Copper(II) Macrocycles Cleave Single-Stranded and Double-Stranded DNA under Both Aerobic and Anaerobic Conditions

Abstract

The mechanism of copper(II) 1,4,7-triazacyclononane dichloride [Cu([9]aneN3)Cl2]-catalyzed hydrolysis of activated phosphodiesters has been established. We now report that Cu([9]aneN3)Cl2 is also capable of cleaving both single-stranded and double-stranded DNA at near-physiological pH and temperature.
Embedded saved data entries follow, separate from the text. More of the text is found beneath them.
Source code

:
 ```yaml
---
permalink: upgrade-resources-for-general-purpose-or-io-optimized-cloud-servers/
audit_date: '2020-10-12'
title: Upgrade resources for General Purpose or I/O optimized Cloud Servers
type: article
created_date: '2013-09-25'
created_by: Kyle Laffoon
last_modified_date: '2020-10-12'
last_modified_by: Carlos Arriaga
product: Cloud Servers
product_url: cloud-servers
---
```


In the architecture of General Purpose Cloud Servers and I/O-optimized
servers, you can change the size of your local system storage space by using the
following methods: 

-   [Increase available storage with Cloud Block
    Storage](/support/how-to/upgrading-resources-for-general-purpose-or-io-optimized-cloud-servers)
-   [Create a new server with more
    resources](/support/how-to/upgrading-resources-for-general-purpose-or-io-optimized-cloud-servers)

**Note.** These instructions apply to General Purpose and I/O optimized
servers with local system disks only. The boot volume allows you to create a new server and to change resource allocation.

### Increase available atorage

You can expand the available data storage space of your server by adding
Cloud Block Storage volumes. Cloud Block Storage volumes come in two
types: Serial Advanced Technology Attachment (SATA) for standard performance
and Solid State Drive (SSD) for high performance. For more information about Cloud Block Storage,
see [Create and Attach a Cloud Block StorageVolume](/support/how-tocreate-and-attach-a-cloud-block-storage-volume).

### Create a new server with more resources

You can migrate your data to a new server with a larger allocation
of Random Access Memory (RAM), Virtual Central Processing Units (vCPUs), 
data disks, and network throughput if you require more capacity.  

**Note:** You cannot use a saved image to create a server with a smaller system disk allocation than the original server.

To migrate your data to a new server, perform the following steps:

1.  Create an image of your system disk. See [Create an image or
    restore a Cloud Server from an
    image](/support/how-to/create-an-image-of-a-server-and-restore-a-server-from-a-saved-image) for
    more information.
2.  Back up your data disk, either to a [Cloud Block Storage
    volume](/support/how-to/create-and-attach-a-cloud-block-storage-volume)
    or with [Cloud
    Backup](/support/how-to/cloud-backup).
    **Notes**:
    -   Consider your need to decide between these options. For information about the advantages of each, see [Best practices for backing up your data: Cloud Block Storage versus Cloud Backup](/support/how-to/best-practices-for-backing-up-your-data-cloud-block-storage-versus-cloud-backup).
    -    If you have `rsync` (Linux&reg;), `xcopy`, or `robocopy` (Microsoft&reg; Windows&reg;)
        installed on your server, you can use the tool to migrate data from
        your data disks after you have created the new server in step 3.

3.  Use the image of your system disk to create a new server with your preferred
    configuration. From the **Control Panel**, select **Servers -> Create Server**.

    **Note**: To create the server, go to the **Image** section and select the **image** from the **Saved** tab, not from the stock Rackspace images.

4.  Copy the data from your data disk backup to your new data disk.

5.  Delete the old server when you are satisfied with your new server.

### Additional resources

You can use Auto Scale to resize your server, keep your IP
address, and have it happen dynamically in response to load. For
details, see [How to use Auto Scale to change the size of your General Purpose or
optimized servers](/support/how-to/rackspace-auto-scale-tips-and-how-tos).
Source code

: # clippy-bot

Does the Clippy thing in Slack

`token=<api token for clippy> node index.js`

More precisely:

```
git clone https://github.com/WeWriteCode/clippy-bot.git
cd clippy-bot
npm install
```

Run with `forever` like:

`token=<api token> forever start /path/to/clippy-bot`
Degradation of both single-stranded and double-stranded DNA was revealed by gel electrophoresis and quantitated via fluorimaging of ethidium bromide-stained gels. Single-stranded M13 DNA incubated with Cu([9]aneN3)Cl2 is efficiently and nonspecifically degraded. Supercoiled plasmid DNA (form I) incubated with Cu([9]aneN3)Cl2 is nicked to relaxed circular DNA (form II) and then more slowly degraded to form III (linear). A related complex, [Cu(i-Pr3[9]aneN3)(OH2)(CF3SO3)]CF3SO3, displays a marked increase in DNA cleavage activity relative to the parent Cu([9]aneN3)Cl2. Interestingly, there appear to be at least two different mechanisms of DNA degradation: an O2-dependent pathway and an O2-independent pathway. This is one of only a few well-defined metal complexes demonstrated to cleave DNA in the absence of O2 or some other oxidant.